● **WHAT NEEDS TO BE DONE**
Filter by the string "experience": return the lines of the material that contain it.

● **DATA SECTION**
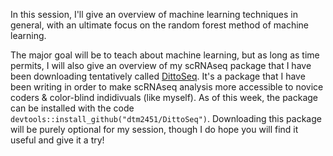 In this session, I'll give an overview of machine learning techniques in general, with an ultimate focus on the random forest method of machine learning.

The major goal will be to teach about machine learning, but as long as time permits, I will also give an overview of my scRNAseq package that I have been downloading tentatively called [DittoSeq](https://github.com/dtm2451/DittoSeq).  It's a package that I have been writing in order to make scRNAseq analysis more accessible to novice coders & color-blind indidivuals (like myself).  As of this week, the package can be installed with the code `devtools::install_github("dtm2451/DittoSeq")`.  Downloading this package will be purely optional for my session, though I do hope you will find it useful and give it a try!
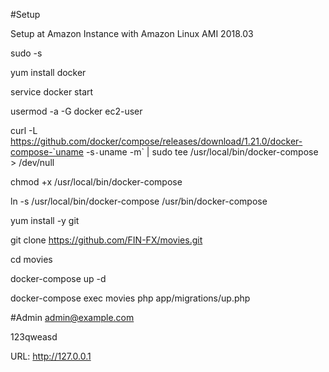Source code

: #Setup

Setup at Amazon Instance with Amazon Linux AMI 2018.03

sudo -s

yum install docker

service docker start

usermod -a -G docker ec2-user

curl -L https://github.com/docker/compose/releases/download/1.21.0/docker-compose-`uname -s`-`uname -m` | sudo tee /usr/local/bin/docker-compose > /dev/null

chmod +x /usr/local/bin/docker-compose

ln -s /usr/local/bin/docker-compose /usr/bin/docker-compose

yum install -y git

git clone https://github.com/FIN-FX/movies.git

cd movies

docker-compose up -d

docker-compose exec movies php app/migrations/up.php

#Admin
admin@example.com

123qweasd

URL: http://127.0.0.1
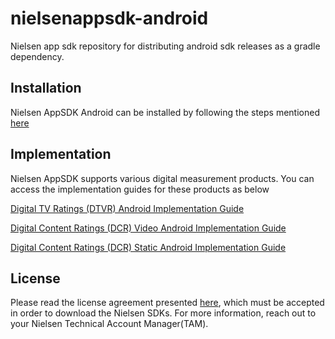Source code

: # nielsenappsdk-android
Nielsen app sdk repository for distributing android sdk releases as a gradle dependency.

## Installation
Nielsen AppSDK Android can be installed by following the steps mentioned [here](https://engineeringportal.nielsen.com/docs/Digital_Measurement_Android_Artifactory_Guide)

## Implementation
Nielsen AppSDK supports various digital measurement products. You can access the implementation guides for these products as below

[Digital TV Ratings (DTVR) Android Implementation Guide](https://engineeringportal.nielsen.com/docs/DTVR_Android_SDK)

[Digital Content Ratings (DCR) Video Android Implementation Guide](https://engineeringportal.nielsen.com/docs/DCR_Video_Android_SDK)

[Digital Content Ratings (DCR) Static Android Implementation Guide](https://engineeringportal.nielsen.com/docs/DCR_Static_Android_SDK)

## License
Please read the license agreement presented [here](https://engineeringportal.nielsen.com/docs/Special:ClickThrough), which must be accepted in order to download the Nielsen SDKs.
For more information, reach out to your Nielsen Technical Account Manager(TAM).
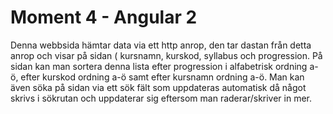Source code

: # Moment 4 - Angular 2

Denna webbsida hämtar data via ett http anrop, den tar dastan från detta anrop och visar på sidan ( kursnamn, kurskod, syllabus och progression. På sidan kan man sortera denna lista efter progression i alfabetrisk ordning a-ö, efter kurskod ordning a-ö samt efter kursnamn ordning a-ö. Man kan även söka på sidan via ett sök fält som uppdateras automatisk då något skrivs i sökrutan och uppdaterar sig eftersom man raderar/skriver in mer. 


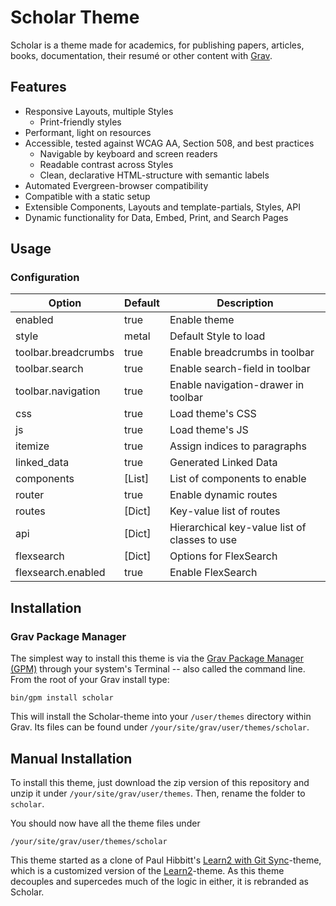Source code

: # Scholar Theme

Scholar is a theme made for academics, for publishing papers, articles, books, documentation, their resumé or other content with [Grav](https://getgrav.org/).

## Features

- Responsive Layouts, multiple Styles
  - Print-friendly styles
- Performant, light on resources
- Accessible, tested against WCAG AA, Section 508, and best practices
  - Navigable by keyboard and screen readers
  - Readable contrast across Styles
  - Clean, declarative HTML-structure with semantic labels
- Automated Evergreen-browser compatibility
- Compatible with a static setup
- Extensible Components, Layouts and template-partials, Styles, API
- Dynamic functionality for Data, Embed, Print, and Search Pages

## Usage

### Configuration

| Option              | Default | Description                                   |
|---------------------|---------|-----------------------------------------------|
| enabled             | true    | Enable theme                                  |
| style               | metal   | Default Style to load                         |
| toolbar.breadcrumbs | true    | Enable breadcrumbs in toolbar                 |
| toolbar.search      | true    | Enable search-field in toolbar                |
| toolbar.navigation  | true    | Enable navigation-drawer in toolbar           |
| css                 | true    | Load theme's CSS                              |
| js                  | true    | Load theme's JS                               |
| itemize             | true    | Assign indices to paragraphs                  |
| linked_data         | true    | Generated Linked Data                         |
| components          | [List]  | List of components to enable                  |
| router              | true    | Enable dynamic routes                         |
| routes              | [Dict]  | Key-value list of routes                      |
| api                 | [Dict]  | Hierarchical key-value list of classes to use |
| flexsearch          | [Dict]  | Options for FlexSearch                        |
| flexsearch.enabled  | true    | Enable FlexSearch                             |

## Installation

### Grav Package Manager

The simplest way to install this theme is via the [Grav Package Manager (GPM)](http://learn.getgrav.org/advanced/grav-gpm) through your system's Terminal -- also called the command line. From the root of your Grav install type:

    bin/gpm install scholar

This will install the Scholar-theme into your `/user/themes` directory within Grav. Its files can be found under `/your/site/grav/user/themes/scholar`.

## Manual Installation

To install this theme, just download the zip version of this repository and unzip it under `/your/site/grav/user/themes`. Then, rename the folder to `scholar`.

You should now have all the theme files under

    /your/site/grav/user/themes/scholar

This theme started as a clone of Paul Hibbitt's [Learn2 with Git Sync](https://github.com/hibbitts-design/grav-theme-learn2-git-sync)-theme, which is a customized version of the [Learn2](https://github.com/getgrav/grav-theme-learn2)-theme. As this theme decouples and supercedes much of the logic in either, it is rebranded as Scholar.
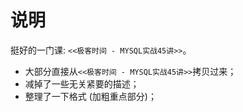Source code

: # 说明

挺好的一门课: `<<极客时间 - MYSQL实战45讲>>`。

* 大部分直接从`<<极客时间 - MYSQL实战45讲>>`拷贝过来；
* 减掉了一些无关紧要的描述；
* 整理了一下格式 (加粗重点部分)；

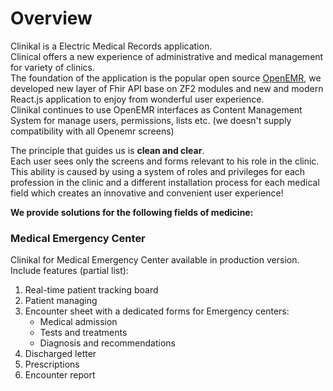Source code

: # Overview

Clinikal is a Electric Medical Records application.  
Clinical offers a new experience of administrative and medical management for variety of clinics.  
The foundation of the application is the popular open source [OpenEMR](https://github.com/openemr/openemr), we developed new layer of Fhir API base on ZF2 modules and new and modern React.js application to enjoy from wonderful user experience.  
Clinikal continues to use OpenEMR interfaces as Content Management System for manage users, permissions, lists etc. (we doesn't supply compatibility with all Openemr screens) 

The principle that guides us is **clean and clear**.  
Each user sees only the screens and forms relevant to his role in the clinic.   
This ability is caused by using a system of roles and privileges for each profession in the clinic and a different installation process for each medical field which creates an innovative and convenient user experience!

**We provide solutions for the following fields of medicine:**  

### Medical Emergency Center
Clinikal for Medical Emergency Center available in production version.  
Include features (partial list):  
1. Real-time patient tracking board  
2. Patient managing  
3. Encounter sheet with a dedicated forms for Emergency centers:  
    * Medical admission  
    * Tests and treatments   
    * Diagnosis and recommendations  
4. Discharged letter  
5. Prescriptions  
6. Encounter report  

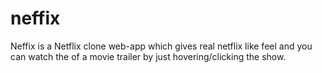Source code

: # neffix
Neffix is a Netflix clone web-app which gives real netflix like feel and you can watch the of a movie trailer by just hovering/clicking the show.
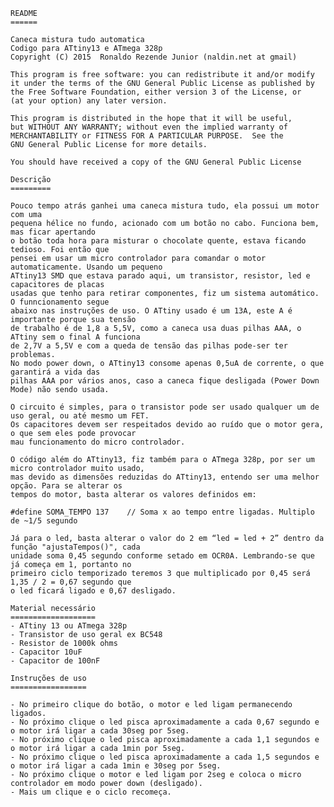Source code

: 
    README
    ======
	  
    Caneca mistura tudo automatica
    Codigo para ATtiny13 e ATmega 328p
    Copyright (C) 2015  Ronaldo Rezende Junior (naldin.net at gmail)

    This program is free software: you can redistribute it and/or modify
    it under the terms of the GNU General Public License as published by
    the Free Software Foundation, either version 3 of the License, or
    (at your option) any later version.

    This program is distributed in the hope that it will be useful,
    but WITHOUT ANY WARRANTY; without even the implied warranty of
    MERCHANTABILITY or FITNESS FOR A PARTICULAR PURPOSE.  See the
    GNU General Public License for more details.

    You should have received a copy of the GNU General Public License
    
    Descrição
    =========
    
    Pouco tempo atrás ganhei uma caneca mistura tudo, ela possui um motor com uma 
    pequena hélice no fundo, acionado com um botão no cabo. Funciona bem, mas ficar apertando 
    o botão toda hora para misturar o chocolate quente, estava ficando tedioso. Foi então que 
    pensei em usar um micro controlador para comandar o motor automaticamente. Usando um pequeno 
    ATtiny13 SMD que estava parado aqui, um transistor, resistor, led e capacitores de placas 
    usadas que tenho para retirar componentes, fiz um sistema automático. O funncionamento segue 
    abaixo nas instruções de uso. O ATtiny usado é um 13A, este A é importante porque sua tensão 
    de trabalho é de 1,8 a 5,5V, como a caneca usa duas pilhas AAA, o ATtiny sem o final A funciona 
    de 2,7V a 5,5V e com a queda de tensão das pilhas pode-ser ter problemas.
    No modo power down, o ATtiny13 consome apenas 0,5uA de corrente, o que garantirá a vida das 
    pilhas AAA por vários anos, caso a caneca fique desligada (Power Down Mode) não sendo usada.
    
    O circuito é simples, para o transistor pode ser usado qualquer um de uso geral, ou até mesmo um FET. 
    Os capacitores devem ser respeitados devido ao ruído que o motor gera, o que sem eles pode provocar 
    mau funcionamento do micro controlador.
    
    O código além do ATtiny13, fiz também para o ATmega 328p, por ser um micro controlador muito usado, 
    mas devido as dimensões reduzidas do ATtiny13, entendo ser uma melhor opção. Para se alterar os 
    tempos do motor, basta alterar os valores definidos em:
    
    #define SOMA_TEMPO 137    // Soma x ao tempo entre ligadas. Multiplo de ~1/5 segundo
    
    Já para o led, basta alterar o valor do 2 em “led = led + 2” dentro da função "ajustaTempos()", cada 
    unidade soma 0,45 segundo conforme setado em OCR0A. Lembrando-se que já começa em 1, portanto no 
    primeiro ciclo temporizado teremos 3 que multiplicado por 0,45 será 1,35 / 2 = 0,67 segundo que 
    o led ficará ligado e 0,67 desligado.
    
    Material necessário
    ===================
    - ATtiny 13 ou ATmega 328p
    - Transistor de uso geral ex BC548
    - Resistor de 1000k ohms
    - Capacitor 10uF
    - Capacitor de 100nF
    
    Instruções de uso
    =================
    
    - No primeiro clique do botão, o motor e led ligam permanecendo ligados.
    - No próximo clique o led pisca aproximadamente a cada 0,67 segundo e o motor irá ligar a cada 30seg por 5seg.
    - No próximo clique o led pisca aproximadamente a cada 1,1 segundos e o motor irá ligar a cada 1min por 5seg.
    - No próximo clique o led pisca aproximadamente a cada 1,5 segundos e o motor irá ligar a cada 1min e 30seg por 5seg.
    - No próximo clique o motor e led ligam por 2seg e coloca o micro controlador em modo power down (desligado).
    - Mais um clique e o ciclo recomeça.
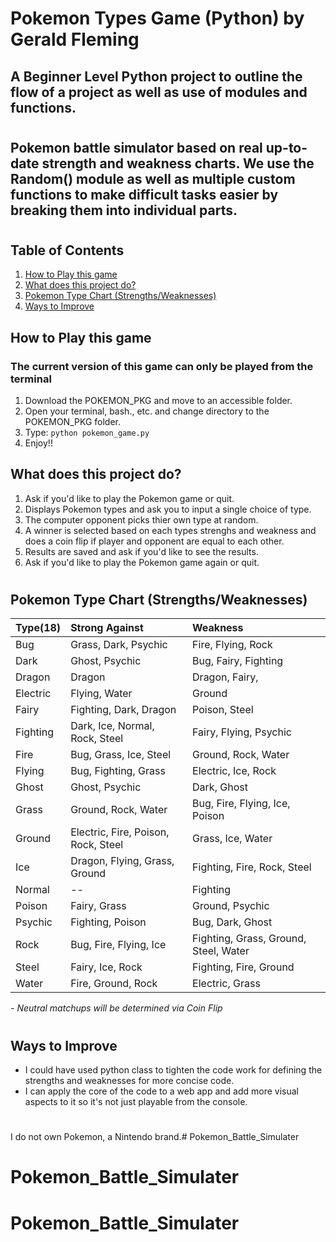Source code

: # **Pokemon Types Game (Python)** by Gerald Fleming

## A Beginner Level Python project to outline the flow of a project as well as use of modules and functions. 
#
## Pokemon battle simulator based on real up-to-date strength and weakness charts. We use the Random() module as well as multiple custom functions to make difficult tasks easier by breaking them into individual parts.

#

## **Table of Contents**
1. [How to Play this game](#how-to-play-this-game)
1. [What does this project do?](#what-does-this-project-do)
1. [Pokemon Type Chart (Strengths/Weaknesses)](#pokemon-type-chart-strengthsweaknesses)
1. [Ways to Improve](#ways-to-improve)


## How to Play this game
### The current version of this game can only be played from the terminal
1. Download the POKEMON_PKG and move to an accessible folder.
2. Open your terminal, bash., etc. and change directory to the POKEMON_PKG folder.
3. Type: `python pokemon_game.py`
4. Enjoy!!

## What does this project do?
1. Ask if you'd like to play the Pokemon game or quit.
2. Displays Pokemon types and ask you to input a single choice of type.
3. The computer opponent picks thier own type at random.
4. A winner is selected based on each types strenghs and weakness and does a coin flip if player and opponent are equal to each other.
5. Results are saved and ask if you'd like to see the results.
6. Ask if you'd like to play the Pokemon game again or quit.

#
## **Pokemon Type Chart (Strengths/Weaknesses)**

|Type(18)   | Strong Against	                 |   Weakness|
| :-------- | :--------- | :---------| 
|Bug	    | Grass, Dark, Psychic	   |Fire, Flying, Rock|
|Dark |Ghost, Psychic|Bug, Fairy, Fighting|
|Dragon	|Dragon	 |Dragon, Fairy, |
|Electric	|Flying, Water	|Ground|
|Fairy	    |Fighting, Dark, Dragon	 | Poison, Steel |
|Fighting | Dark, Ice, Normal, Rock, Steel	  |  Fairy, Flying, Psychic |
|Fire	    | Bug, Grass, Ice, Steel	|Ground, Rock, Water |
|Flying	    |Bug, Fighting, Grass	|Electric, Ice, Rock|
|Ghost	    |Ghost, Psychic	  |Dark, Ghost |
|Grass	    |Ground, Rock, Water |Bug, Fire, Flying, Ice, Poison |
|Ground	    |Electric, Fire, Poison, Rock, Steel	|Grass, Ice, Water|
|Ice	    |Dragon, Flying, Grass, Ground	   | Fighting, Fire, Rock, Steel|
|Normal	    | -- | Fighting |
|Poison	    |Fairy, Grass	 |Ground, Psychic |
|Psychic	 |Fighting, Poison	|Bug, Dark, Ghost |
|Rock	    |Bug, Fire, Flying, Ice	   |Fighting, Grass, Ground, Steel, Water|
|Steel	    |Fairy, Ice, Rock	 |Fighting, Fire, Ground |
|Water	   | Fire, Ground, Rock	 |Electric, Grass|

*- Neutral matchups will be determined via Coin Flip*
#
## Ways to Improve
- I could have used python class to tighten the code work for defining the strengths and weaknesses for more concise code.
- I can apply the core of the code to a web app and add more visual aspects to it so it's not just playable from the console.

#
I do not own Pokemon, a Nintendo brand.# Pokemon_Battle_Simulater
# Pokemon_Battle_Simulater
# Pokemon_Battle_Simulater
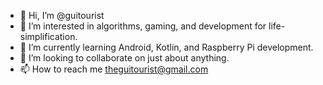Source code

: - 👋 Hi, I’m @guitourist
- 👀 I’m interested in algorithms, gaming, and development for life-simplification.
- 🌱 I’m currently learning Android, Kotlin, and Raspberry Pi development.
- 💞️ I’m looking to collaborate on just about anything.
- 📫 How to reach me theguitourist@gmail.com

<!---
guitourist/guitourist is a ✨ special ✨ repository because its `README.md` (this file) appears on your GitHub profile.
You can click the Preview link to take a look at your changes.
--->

● **TASK SOLUTION**
Clinical offers a new experience of administrative and medical management for variety of clinics.  
The foundation of the application is the popular open source [OpenEMR](https://github.com/openemr/openemr), we developed new layer of Fhir API base on ZF2 modules and new and modern React.js application to enjoy from wonderful user experience.  
This ability is caused by using a system of roles and privileges for each profession in the clinic and a different installation process for each medical field which creates an innovative and convenient user experience!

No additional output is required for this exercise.